:: Problem requirements ::
Go through the data and copy every line in which "accounts" appears.

:: Given data ::
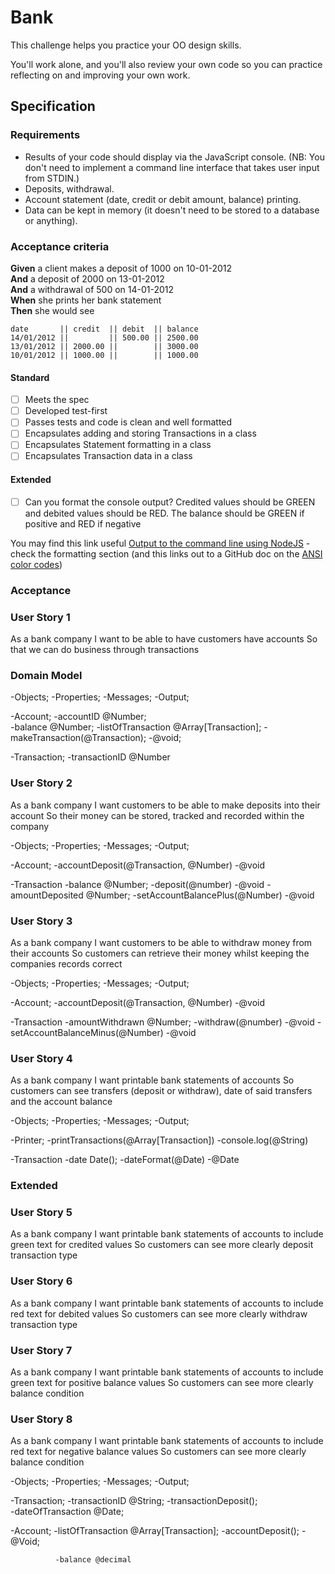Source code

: # Bank

This challenge helps you practice your OO design skills.

You'll work alone, and you'll also review your own code so you can practice reflecting on and improving your own work.

## Specification

### Requirements

* Results of your code should display via the JavaScript console.  (NB: You don't need to implement a command line interface that takes user input from STDIN.)
* Deposits, withdrawal.
* Account statement (date, credit or debit amount, balance) printing.
* Data can be kept in memory (it doesn't need to be stored to a database or anything).

### Acceptance criteria

**Given** a client makes a deposit of 1000 on 10-01-2012  
**And** a deposit of 2000 on 13-01-2012  
**And** a withdrawal of 500 on 14-01-2012  
**When** she prints her bank statement  
**Then** she would see

```
date       || credit  || debit  || balance
14/01/2012 ||         || 500.00 || 2500.00
13/01/2012 || 2000.00 ||        || 3000.00
10/01/2012 || 1000.00 ||        || 1000.00
```


#### Standard
- [ ] Meets the spec
- [ ] Developed test-first
- [ ] Passes tests and code is clean and well formatted
- [ ] Encapsulates adding and storing Transactions in a class
- [ ] Encapsulates Statement formatting in a class
- [ ] Encapsulates Transaction data in a class

#### Extended
- [ ] Can you format the console output?  Credited values should be GREEN and debited values should be RED.  The balance should be GREEN if positive and RED if negative

You may find this link useful [Output to the command line using NodeJS](https://nodejs.dev/en/learn/output-to-the-command-line-using-nodejs/) - check the formatting section (and this links out to a GitHub doc on the [ANSI color codes](https://gist.github.com/iamnewton/8754917))

### Acceptance 

### User Story 1
As a bank company
I want to be able to have customers have accounts
So that we can do business through transactions

### Domain Model

-Objects;     -Properties;                            -Messages;                       -Output;
                                                   
-Account;     -accountID @Number;                                         
              -balance @Number;
              -listOfTransaction @Array[Transaction]; -makeTransaction(@Transaction);  -@void;                 
                
-Transaction; -transactionID @Number

### User Story 2
As a bank company
I want customers to be able to make deposits into their account
So their money can be stored, tracked and recorded within the company

-Objects;       -Properties;                          -Messages;                                    -Output;
                                                   
-Account;                                             -accountDeposit(@Transaction, @Number)        -@void
             
                                            
-Transaction    -balance @Number;                     -deposit(@number)                             -@void
                -amountDeposited @Number;             -setAccountBalancePlus(@Number)               -@void
                
                

### User Story 3
As a bank company 
I want customers to be able to withdraw money from their accounts
So customers can retrieve their money whilst keeping the companies records correct


-Objects;       -Properties;                          -Messages;                                    -Output;
                                                   
-Account;                                             -accountDeposit(@Transaction, @Number)        -@void
             
                                            
-Transaction    -amountWithdrawn @Number;             -withdraw(@number)                            -@void
                                                      -setAccountBalanceMinus(@Number)              -@void
                
                


### User Story 4
As a bank company
I want printable bank statements of accounts
So customers can see transfers (deposit or withdraw), date of said transfers and the account balance

-Objects;       -Properties;                          -Messages;                                    -Output;
                                                   
-Printer;                                             -printTransactions(@Array[Transaction])       -console.log(@String)
             
                                            
-Transaction    -date Date();                         -dateFormat(@Date)                            -@Date
                                                      


### Extended 

### User Story 5
As a bank company
I want printable bank statements of accounts to include green text for credited values 
So customers can see more clearly deposit transaction type

### User Story 6
As a bank company
I want printable bank statements of accounts to include red text for debited values 
So customers can see more clearly withdraw transaction type

### User Story 7
As a bank company
I want printable bank statements of accounts to include green text for positive balance values
So customers can see more clearly balance condition

### User Story 8
As a bank company
I want printable bank statements of accounts to include red text for negative balance values
So customers can see more clearly balance condition












-Objects;     -Properties;                            -Messages;                      -Output;

-Transaction; -transactionID @String;                 -transactionDeposit();   
              -dateOfTransaction @Date;
                                                      

-Account;     -listOfTransaction @Array[Transaction]; -accountDeposit();                       -@Void;
              
              
              -balance @decimal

:: Reply ::
I want to be able to have customers have accounts
I want customers to be able to withdraw money from their accounts
I want printable bank statements of accounts
I want printable bank statements of accounts to include green text for credited values 
I want printable bank statements of accounts to include red text for debited values 
I want printable bank statements of accounts to include green text for positive balance values
I want printable bank statements of accounts to include red text for negative balance values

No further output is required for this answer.